- Flag
- Kara-Köl
- Coordinates: 41°37′52″N 72°40′7″E﻿ / ﻿41.63111°N 72.66861°E
- Country: Kyrgyzstan
- Region: Jalal-Abad

Area
- • Total: 1,050 km^{2} (410 sq mi)
- Elevation: 930 m (3,050 ft)

Population (2021)
- • Total: 26,901
- Time zone: UTC+6
- Website: karakulgov.kg

= Kara-Köl =

Kara-Köl (Кара-Көл; Кара-Куль Kara-Kulʼ) is a city in Jalal-Abad Region of Kyrgyzstan. It is a city of regional significance, not part of a district. Its area is 1050 km2, and its resident population was 26,901 in 2021. Kara-Köl consists of the town proper, the urban-type settlement Ketmen-Töbö and the village Jazy-Kechüü.

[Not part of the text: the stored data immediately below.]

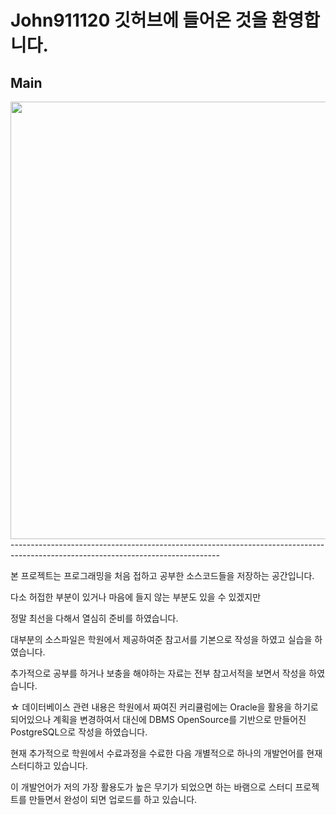 # John911120 깃허브에 들어온 것을 환영합니다.

Main
-----
<div>
  <img width="700" src = "https://user-images.githubusercontent.com/53751665/71330656-8a4c2680-2571-11ea-8264-2b8b0a38e4eb.jpg">
</div>
----------------------------------------------------------------------------------------------------------------------------------

본 프로젝트는 프로그래밍을 처음 접하고 공부한 소스코드들을 저장하는 공간입니다.

다소 허접한 부분이 있거나 마음에 들지 않는 부분도 있을 수 있겠지만

정말 최선을 다해서 열심히 준비를 하였습니다.

대부분의 소스파일은 학원에서 제공하여준 참고서를 기본으로 작성을 하였고 실습을 하였습니다.

추가적으로 공부를 하거나 보충을 해야하는 자료는 전부 참고서적을 보면서 작성을 하였습니다.

☆ 데이터베이스 관련 내용은 학원에서 짜여진 커리큘럼에는 Oracle을 활용을 하기로 되어있으나
  계획을 변경하여서 대신에 DBMS OpenSource를 기반으로 만들어진 PostgreSQL으로 작성을 하였습니다.
  
현재 추가적으로 학원에서 수료과정을 수료한 다음 개별적으로 하나의 개발언어를 현재 스터디하고 있습니다.

이 개발언어가 저의 가장 활용도가 높은 무기가 되었으면 하는 바램으로 스터디 프로젝트를 만들면서 완성이 되면
업로드를 하고 있습니다.
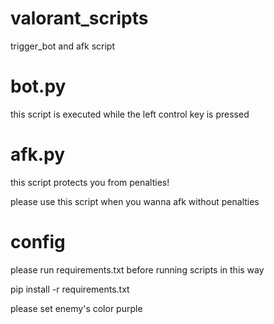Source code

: # valorant_scripts
trigger_bot and afk script


# bot.py

this script is executed while the left control key is pressed

# afk.py

this script protects you from penalties!

please use this script when you wanna afk without penalties

# config
please run requirements.txt before running scripts in this way

pip install -r requirements.txt

please set enemy's color purple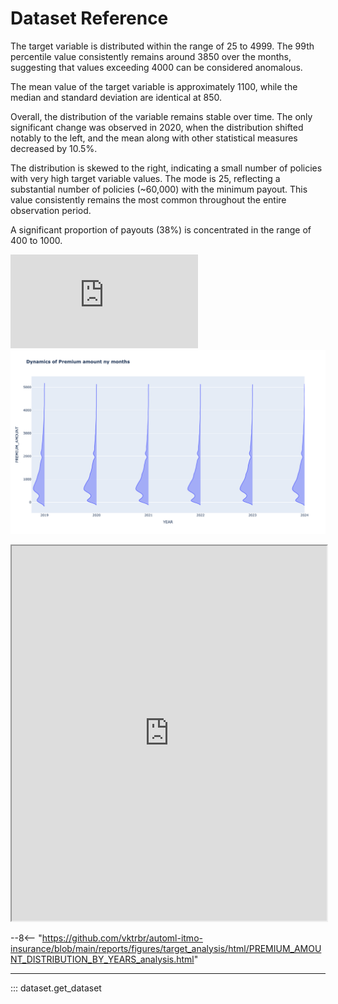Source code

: # Dataset Reference

The target variable is distributed within the range of 25 to 4999. The 99th percentile value
consistently remains around 3850 over the months, suggesting that values exceeding 4000 can be
considered anomalous.

The mean value of the target variable is approximately 1100, while the median and standard deviation
are identical at 850.

Overall, the distribution of the variable remains stable over time. The only significant change was
observed in 2020, when the distribution shifted notably to the left, and the mean along with other
statistical measures decreased by 10.5%.

The distribution is skewed to the right, indicating a small number of policies with very high target
variable values. The mode is 25, reflecting a substantial number of policies (~60,000) with the
minimum payout. This value consistently remains the most common throughout the entire observation
period.

A significant proportion of payouts (38%) is concentrated in the range of 400 to 1000.

![PREMIUM_AMOUNT Distribution Analysis](https://github.com/vktrbr/automl-itmo-insurance/blob/main/reports/figures/target_analysis/html/PREMIUM_AMOUNT_DISTRIBUTION_BY_YEARS_analysis.html)
<img alt="PREMIUM_AMOUNT Distribution Analysis" src="https://github.com/vktrbr/automl-itmo-insurance/blob/main/reports/figures/target_analysis/png/PREMIUM_AMOUNT_DISTRIBUTION_BY_YEARS_analysis.png"/>

<iframe src="https://github.com/vktrbr/automl-itmo-insurance/blob/main/reports/figures/target_analysis/html/PREMIUM_AMOUNT_DISTRIBUTION_BY_YEARS_analysis.html" width="100%" height="600px"></iframe>

--8<-- "https://github.com/vktrbr/automl-itmo-insurance/blob/main/reports/figures/target_analysis/html/PREMIUM_AMOUNT_DISTRIBUTION_BY_YEARS_analysis.html"

---

::: dataset.get_dataset
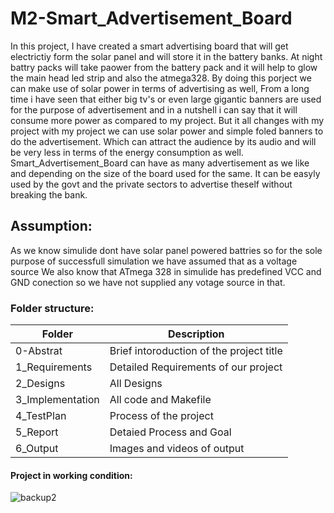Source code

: # M2-Smart_Advertisement_Board
In this project, I have created a smart advertising board that will get electrictiy form the solar panel and will store it in the battery banks. At night battry packs will take paower from the battery pack and it will help to glow the main head led strip and also the atmega328. 
By doing this porject we can make use of solar power in terms of advertising as well, From a long time i have seen that either big tv's or even large gigantic banners are used for the purpose of advertisement and in a nutshell i can say that it will consume more power as compared to my project. But it all changes with my project with my project we can use solar power and simple foled banners to do the advertisement. Which can attract the audience by its audio and will be very less in terms of the energy consumption as well. 
Smart_Advertisement_Board can have as many advertisement as we like and depending on the size of the board used for the same. It can be easyly used by the govt and the private sectors to advertise theself without breaking the bank. 

## Assumption:
As we know simulide dont have solar panel powered battries so for the sole purpose of successfull simulation we have assumed that as a voltage source
We also know that ATmega 328 in simulide has predefined VCC and GND conection so we have not supplied any votage source in that. 

### Folder structure:
| Folder | 	Description |
| -- | ------------ |
| 0-Abstrat | Brief intoroduction of the project title | 
| 1_Requirements |	Detailed Requirements of our project |
| 2_Designs |  All Designs |
| 3_Implementation |	All code and Makefile |
| 4_TestPlan |	Process of the project |
| 5_Report |	Detaied Process and Goal |
| 6_Output |	Images and videos of output |

#### Project in working condition:
![backup2](https://user-images.githubusercontent.com/104137902/164784132-c4f4faa6-8efe-4c70-887a-ad50ae339048.png)






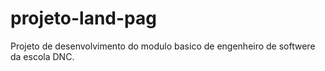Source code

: # projeto-land-pag
Projeto de desenvolvimento do modulo basico de engenheiro de softwere da escola DNC.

Located on the river Naryn, downstream (southwest) of the Toktogul Dam, the city was built in the 1960s to house the construction workers for the dam, and granted city status in 1977. Currently, it is home to the staff of the hydroelectric plant. From the reservoir to Tash-Kömür the river flows through a gorge with a series of dams (the 'Lower Naryn Cascade').

The city is on the M41, near the Bishkek-Osh highway.